### Assignment
Please set down each entry exactly, omitting any picture it holds.

Data in this exercise: Begin

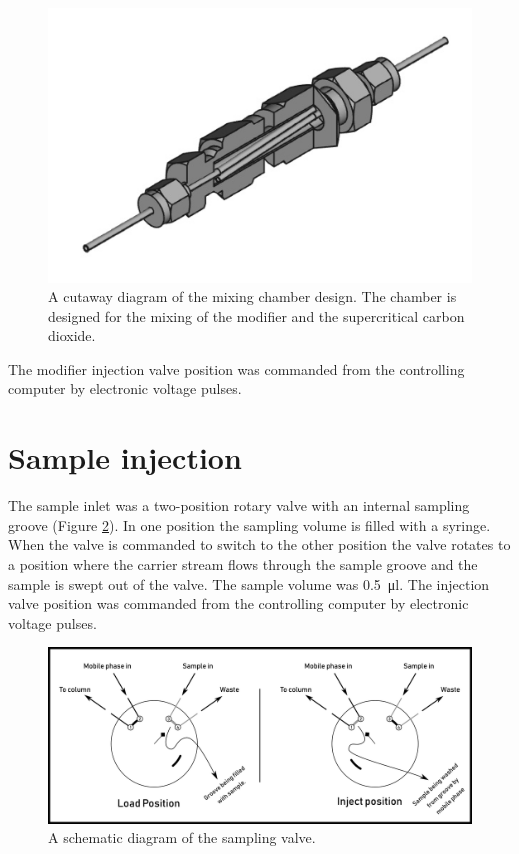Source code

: \begin{figure}
\centering
\includegraphics[width=\textwidth]{Figures/MixingChamber.png}
\decoRule

\caption[A cutaway diagram of the mixing chamber]{A cutaway diagram of the
mixing chamber design. The chamber is designed for the mixing of the modifier
and the supercritical carbon dioxide.}

\label{fig:mixingchamber}
\end{figure}

The modifier injection valve position was commanded from the controlling
computer by electronic voltage pulses.

\section{Sample injection}
\label{sec:SFCInjection}

The sample inlet was a two-position rotary valve with an internal sampling
groove (Figure \ref{fig:samplingvalve}). In one position the sampling volume is
filled with a syringe. When the valve is commanded to switch to the other
position the valve rotates to a position where the carrier stream flows through
the sample groove and the sample is swept out of the valve. The sample volume
was \SI{0.5}{\micro\litre}. The injection valve position was commanded from the
controlling computer by electronic voltage pulses.

\begin{figure}
\centering
\includegraphics[width=\textwidth]{Figures/SampleValve.pdf}
\decoRule

\caption[Schematic diagram of the injection valve.]{A schematic diagram of the sampling valve. }

\label{fig:samplingvalve}
\end{figure}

Data in this exercise: End

### Response area
Source code

: \begin{figure}
\centering
\includegraphics[width=\textwidth]{Figures/MixingChamber.png}
\decoRule

\caption[A cutaway diagram of the mixing chamber]{A cutaway diagram of the
mixing chamber design. The chamber is designed for the mixing of the modifier
and the supercritical carbon dioxide.}

\label{fig:mixingchamber}
\end{figure}

The modifier injection valve position was commanded from the controlling
computer by electronic voltage pulses.

\section{Sample injection}
\label{sec:SFCInjection}

The sample inlet was a two-position rotary valve with an internal sampling
groove (Figure \ref{fig:samplingvalve}). In one position the sampling volume is
filled with a syringe. When the valve is commanded to switch to the other
position the valve rotates to a position where the carrier stream flows through
the sample groove and the sample is swept out of the valve. The sample volume
was \SI{0.5}{\micro\litre}. The injection valve position was commanded from the
controlling computer by electronic voltage pulses.

\begin{figure}
\centering
\includegraphics[width=\textwidth]{Figures/SampleValve.pdf}
\decoRule

\caption[Schematic diagram of the injection valve.]{A schematic diagram of the sampling valve. }

\label{fig:samplingvalve}
\end{figure}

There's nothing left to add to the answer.